TF-100

Watershow

Well-known member
Jun 10, 2020
193
Riverside County, CA
Ordered the TF-100 w/ speedster. Nearing the end of my pool build and would like to test my water before fill. I have a water softener system and reverse osmosis for drinking. Will this impact the testing in anyway?
 

mknauss

Mod Squad
TFP Expert
Bronze Supporter
May 3, 2014
33,967
Laughlin, NV
Great choice in test kits.

Get a sample of the water from the non-softened water system. You will be filling your pool with that water.
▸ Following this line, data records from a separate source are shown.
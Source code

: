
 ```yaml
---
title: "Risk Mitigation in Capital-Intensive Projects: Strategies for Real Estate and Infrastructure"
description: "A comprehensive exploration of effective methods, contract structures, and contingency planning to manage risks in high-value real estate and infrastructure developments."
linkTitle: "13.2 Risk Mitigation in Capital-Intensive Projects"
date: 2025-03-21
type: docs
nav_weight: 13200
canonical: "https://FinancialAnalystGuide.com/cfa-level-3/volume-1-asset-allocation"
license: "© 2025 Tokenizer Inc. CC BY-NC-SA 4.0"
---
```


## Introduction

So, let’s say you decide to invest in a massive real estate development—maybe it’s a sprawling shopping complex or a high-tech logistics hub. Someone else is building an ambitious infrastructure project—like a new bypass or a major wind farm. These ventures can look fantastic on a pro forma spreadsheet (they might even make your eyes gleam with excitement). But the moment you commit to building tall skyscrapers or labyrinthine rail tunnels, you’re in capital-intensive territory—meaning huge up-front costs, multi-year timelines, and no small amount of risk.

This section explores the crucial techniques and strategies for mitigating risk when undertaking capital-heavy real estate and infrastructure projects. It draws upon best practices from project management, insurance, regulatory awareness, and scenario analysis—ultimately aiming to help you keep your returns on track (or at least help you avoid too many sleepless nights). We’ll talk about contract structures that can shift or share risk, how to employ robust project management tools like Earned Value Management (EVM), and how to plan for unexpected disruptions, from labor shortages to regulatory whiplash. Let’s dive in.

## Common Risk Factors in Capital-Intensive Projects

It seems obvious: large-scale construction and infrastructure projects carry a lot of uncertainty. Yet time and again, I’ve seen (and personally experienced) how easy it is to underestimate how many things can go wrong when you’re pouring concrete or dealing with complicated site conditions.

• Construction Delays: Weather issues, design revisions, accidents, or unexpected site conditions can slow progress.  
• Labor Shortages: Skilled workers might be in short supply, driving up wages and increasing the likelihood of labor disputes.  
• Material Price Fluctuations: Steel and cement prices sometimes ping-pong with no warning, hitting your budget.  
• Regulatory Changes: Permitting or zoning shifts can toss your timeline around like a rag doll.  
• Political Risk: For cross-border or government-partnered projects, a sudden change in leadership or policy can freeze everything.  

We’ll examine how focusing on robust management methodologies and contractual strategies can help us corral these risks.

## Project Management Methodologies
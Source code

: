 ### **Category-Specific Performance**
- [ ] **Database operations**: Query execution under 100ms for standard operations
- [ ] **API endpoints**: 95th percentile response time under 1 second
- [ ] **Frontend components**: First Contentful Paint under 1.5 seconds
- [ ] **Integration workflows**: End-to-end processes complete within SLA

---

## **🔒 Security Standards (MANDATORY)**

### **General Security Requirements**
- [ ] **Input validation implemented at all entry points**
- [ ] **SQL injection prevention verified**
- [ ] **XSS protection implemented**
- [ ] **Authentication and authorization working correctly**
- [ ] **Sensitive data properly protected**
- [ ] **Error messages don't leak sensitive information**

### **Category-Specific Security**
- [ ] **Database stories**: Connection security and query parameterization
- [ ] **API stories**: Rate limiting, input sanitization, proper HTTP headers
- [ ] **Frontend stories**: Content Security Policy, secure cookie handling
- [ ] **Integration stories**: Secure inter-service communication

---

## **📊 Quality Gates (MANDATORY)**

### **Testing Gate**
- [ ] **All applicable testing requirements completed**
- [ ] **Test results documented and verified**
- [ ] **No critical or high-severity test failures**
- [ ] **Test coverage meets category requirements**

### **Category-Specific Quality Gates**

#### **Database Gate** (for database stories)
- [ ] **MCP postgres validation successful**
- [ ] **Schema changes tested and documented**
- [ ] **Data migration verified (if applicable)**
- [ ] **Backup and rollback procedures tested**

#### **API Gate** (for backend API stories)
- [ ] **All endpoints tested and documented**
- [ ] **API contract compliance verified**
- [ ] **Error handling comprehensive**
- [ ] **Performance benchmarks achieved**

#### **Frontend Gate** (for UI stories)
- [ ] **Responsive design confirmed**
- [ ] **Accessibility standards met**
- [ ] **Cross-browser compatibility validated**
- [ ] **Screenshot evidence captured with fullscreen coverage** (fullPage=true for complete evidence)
Do you plan to use the softened or non-softened water for make up water when you top up the pool for evaporation?
 

Dirk

Gold Supporter
TFP Guide
Nov 12, 2017
7,806
Central California
Pool Size
12300
Surface
Plaster
Chlorine
Salt Water Generator
SWG Type
Pentair Intellichlor IC-40
A water softener will strip out some or all of the calcium from the water. If you have a plaster-based finish, it'll need that calcium. So you use the hard water (with calcium) to fill your new pool. But if you keep replacing evaporation with the same hard water, because calcium doesn't evaporate, it'll build up in your pool until you'll have to exchange water to get rid of some of it.

If you replace the evaporation with soft water, then that will slow or eliminate the calcium build up, and will put off or eliminate the need to replace water because of too much calcium. (Which is what a lot of us do.)

If your house is plumbed like it should be, your indoor plumbing will be soft water. The water coming from the hose bibs outside will be hard water. Which you can confirm with your kit!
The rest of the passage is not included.